So, let's look at the idea of fiction as make believe. Where do the characters that we create originate from? What happens when we set them loose on the page, or in the mind of the readers? This is a fairly common place to begin when considering this relatively new form of writing, the fiction novel. (Exactly how "new" is subject of argument, but it could be measured at any rate in hundreds of years, not thousands as some naive students are prone to believe for some reason. Don't forget, we've only had cars for a little over a hundred years, yet most people seem to think that there were two Hyundai's and two Toyota's etc placed on the arc along with all the other animals... But now I really do digress.)

I digress because we actually have no clear direction to take once we've set at looking at fiction as "make believe," as these things obviously had to come from somewhere, although there is some sense in taking the "writing as shamanism" approach which I have hinted at in my own writing in the past.
However, that is not altogether satisfactory, because it is  more that the author should serve the cultural role of shaman, along with all other artists, in a culture that lacks any other form of that sort of spiritual guidance--not prescriptive guidance but rather something much more beneficial, a figure that helps people remember that they must above and beyond everything else BECOME YOURSELF.

Nonfiction pretends to be true.

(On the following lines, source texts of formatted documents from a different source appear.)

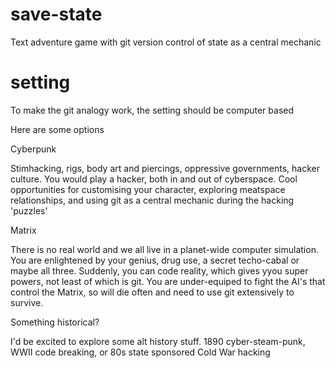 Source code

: save-state
==========

Text adventure game with git version control of state as a central mechanic


setting
=======

To make the git analogy work, the setting should be computer based

Here are some options

Cyberpunk

Stimhacking, rigs, body art and piercings, oppressive governments, hacker culture. You would play a hacker, both in and out of cyberspace. Cool opportunities for customising your character, exploring meatspace relationships, and using git as a central mechanic during the hacking 'puzzles'

Matrix

There is no real world and we all live in a planet-wide computer simulation. You are enlightened by your genius, drug use, a secret techo-cabal or maybe all three. Suddenly, you can code reality, which gives yyou super powers, not least of which is git. You are under-equiped to fight the AI's that control the Matrix, so will die often  and need to use git extensively to survive.

Something historical?

I'd be excited to explore some alt history stuff. 1890 cyber-steam-punk, WWII code breaking, or 80s state sponsored Cold War hacking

Fiction pretends to be false. A story. But both of them are stories. And it is this distinction that allows the media to play games with our minds with journalism. It is what allows us to believe that fantasy stories are "just tales" and wonder why they have such psychological power when they hit the right nerve. The reason for this is lodged within every book we've written through this project. It is in the in the mission statement.

(And yet when I submit my material to publishers or agents, the first question they inevitably ask is, "do you write fiction or nonfiction?" It's a problem for me every time, too.)

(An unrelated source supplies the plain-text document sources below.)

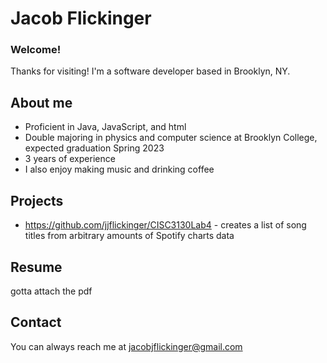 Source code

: # Jacob Flickinger

### Welcome!

Thanks for visiting! I'm a software developer based in Brooklyn, NY.

## About me

- Proficient in Java, JavaScript, and html
- Double majoring in physics and computer science at Brooklyn College, expected graduation Spring 2023
- 3 years of experience
- I also enjoy making music and drinking coffee

## Projects

 - <https://github.com/jjflickinger/CISC3130Lab4> - creates a list of song titles from arbitrary amounts of Spotify charts data 

## Resume

gotta attach the pdf

## Contact

You can always reach me at jacobjflickinger@gmail.com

When I return to continue this subject, I will look at yet more ways that "fiction" and "nonfiction" both fail us horribly, and in the process demonstrate that logic too fails us--unless if we are scientists or mathematicians--and all our beliefs are in fact a form of fiction as much as anything else. So tune in again when I get the cranial-sacral juices flowing enough to get us all there, as it were.

In the meantime, I'd like to suggest you check out the link below and pick up a book or even album. Not just because I had a hand in some of them, but also because they are all works in the process of untethering us from old and static concepts, none of them absolutely succeeding at those tasks I'm sure, but we all must work a step at a time. And in the process, every now and then, great things happen... 

[Where is the fucking counterculture? Mythos Media.]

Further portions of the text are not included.